**What the task requires**
The records are to be restated in their entirety, word for word.

**Stored data**
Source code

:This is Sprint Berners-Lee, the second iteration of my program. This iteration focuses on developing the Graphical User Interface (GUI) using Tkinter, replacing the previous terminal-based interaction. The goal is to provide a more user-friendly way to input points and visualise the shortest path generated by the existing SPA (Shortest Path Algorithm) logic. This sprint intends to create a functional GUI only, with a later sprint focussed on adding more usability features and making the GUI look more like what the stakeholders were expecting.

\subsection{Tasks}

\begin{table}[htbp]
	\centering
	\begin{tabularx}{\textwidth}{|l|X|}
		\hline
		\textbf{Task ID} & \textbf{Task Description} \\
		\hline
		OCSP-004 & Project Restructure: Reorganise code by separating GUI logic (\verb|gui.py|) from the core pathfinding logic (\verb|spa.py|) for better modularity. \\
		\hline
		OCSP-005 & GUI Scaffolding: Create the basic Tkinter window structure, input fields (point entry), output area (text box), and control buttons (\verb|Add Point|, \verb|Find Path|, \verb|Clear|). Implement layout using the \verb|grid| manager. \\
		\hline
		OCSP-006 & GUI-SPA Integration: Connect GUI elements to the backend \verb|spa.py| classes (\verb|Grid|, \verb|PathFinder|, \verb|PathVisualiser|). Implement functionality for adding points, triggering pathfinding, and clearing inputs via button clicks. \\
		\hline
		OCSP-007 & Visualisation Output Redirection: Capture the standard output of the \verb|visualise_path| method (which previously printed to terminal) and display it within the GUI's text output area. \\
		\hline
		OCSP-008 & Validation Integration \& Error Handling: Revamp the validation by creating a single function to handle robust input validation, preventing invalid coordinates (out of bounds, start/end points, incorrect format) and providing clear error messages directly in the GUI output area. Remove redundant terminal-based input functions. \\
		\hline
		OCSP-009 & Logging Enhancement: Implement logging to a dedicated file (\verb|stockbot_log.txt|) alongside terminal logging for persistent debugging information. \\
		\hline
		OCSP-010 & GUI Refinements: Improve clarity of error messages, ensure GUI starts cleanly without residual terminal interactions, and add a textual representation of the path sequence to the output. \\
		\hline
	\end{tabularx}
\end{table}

**Response area**
Source code

:This is Sprint Berners-Lee, the second iteration of my program. This iteration focuses on developing the Graphical User Interface (GUI) using Tkinter, replacing the previous terminal-based interaction. The goal is to provide a more user-friendly way to input points and visualise the shortest path generated by the existing SPA (Shortest Path Algorithm) logic. This sprint intends to create a functional GUI only, with a later sprint focussed on adding more usability features and making the GUI look more like what the stakeholders were expecting.

\subsection{Tasks}

\begin{table}[htbp]
	\centering
	\begin{tabularx}{\textwidth}{|l|X|}
		\hline
		\textbf{Task ID} & \textbf{Task Description} \\
		\hline
		OCSP-004 & Project Restructure: Reorganise code by separating GUI logic (\verb|gui.py|) from the core pathfinding logic (\verb|spa.py|) for better modularity. \\
		\hline
		OCSP-005 & GUI Scaffolding: Create the basic Tkinter window structure, input fields (point entry), output area (text box), and control buttons (\verb|Add Point|, \verb|Find Path|, \verb|Clear|). Implement layout using the \verb|grid| manager. \\
		\hline
		OCSP-006 & GUI-SPA Integration: Connect GUI elements to the backend \verb|spa.py| classes (\verb|Grid|, \verb|PathFinder|, \verb|PathVisualiser|). Implement functionality for adding points, triggering pathfinding, and clearing inputs via button clicks. \\
		\hline
		OCSP-007 & Visualisation Output Redirection: Capture the standard output of the \verb|visualise_path| method (which previously printed to terminal) and display it within the GUI's text output area. \\
		\hline
		OCSP-008 & Validation Integration \& Error Handling: Revamp the validation by creating a single function to handle robust input validation, preventing invalid coordinates (out of bounds, start/end points, incorrect format) and providing clear error messages directly in the GUI output area. Remove redundant terminal-based input functions. \\
		\hline
		OCSP-009 & Logging Enhancement: Implement logging to a dedicated file (\verb|stockbot_log.txt|) alongside terminal logging for persistent debugging information. \\
		\hline
		OCSP-010 & GUI Refinements: Improve clarity of error messages, ensure GUI starts cleanly without residual terminal interactions, and add a textual representation of the path sequence to the output. \\
		\hline
	\end{tabularx}
\end{table}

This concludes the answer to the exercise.